WHAT YOU WILL DO:
Print out every record exactly as it appears.

[Collected data entries]
+-------+
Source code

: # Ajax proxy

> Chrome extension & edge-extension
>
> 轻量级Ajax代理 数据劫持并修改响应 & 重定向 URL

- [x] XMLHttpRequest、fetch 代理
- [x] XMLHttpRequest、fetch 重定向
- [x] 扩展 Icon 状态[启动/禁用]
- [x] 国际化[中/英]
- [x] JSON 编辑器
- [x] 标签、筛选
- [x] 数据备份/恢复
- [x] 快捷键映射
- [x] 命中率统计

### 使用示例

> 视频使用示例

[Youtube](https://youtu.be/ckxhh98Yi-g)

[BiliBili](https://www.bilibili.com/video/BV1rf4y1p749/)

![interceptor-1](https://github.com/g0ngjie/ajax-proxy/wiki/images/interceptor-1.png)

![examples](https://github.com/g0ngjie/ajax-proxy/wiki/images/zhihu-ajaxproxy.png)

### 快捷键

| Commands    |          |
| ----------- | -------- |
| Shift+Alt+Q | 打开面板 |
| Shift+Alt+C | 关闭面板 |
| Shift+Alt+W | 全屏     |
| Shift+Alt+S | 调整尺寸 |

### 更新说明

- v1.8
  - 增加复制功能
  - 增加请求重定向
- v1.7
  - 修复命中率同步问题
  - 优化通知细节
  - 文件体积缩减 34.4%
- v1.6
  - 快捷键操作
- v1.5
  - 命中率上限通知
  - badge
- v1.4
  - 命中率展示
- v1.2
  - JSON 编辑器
+-------+
RESPONSE TO THE TASK:
Source code

: # Ajax proxy

> Chrome extension & edge-extension
>
> 轻量级Ajax代理 数据劫持并修改响应 & 重定向 URL

- [x] XMLHttpRequest、fetch 代理
- [x] XMLHttpRequest、fetch 重定向
- [x] 扩展 Icon 状态[启动/禁用]
- [x] 国际化[中/英]
- [x] JSON 编辑器
- [x] 标签、筛选
- [x] 数据备份/恢复
- [x] 快捷键映射
- [x] 命中率统计

### 使用示例

> 视频使用示例

[Youtube](https://youtu.be/ckxhh98Yi-g)

[BiliBili](https://www.bilibili.com/video/BV1rf4y1p749/)

![interceptor-1](https://github.com/g0ngjie/ajax-proxy/wiki/images/interceptor-1.png)

![examples](https://github.com/g0ngjie/ajax-proxy/wiki/images/zhihu-ajaxproxy.png)

### 快捷键

| Commands    |          |
| ----------- | -------- |
| Shift+Alt+Q | 打开面板 |
| Shift+Alt+C | 关闭面板 |
| Shift+Alt+W | 全屏     |
| Shift+Alt+S | 调整尺寸 |

### 更新说明

- v1.8
  - 增加复制功能
  - 增加请求重定向
- v1.7
  - 修复命中率同步问题
  - 优化通知细节
  - 文件体积缩减 34.4%
- v1.6
  - 快捷键操作
- v1.5
  - 命中率上限通知
  - badge
- v1.4
  - 命中率展示
- v1.2
  - JSON 编辑器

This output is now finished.